Segment Start: DATA LISTING

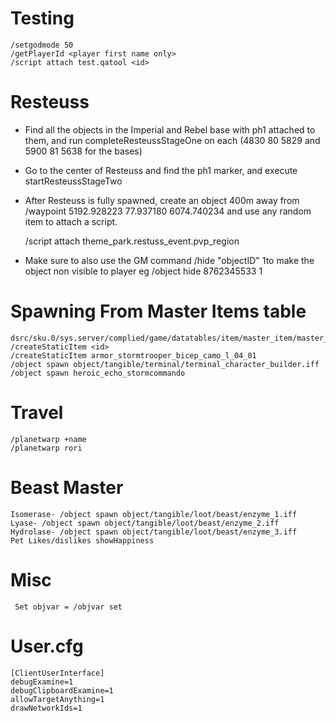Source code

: # Testing

    /setgodmode 50 
    /getPlayerId <player first name only> 
    /script attach test.qatool <id>

# Resteuss

* Find all the objects in the Imperial and Rebel base with ph1 attached to them, and run completeResteussStageOne on each (4830 80 5829 and 5900 81 5638 for the bases)
* Go to the center of Resteuss and find the ph1 marker, and execute startResteussStageTwo
* After Resteuss is fully spawned, create an object 400m away from /waypoint 5192.928223 77.937180 6074.740234 and use any random item to attach a script.

    /script attach theme_park.restuss_event.pvp_region

* Make sure to also use the GM command /hide "objectID" 1to make the object non visible to player eg   /object hide 8762345533 1

# Spawning From Master Items table

    dsrc/sku.0/sys.server/complied/game/datatables/item/master_item/master_item.tab 
    /createStaticItem <id> 
    /createStaticItem armor_stormtrooper_bicep_camo_l_04_01 
    /object spawn object/tangible/terminal/terminal_character_builder.iff 
    /object spawn heroic_echo_stormcommando 

# Travel

    /planetwarp +name 
    /planetwarp rori 

# Beast Master

    Isomerase- /object spawn object/tangible/loot/beast/enzyme_1.iff 
    Lyase- /object spawn object/tangible/loot/beast/enzyme_2.iff 
    Hydrolase- /object spawn object/tangible/loot/beast/enzyme_3.iff 
    Pet Likes/dislikes showHappiness 

# Misc

     Set objvar = /objvar set 

# User.cfg

    [ClientUserInterface] 
    debugExamine=1 
    debugClipboardExamine=1 
    allowTargetAnything=1 
    drawNetworkIds=1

Segment End: DATA LISTING

_EXERCISE BRIEF_: Could you give again exactly the lines from the line containing "for the bases)" through the final line of the data above, and no others?

_SOLUTION FOR THIS PROBLEM_:
* Find all the objects in the Imperial and Rebel base with ph1 attached to them, and run completeResteussStageOne on each (4830 80 5829 and 5900 81 5638 for the bases)
* Go to the center of Resteuss and find the ph1 marker, and execute startResteussStageTwo
* After Resteuss is fully spawned, create an object 400m away from /waypoint 5192.928223 77.937180 6074.740234 and use any random item to attach a script.

    /script attach theme_park.restuss_event.pvp_region

* Make sure to also use the GM command /hide "objectID" 1to make the object non visible to player eg   /object hide 8762345533 1

# Spawning From Master Items table

    dsrc/sku.0/sys.server/complied/game/datatables/item/master_item/master_item.tab 
    /createStaticItem <id> 
    /createStaticItem armor_stormtrooper_bicep_camo_l_04_01 
    /object spawn object/tangible/terminal/terminal_character_builder.iff 
    /object spawn heroic_echo_stormcommando 

# Travel

    /planetwarp +name 
    /planetwarp rori 

# Beast Master

    Isomerase- /object spawn object/tangible/loot/beast/enzyme_1.iff 
    Lyase- /object spawn object/tangible/loot/beast/enzyme_2.iff 
    Hydrolase- /object spawn object/tangible/loot/beast/enzyme_3.iff 
    Pet Likes/dislikes showHappiness 

# Misc

     Set objvar = /objvar set 

# User.cfg

    [ClientUserInterface] 
    debugExamine=1 
    debugClipboardExamine=1 
    allowTargetAnything=1 
    drawNetworkIds=1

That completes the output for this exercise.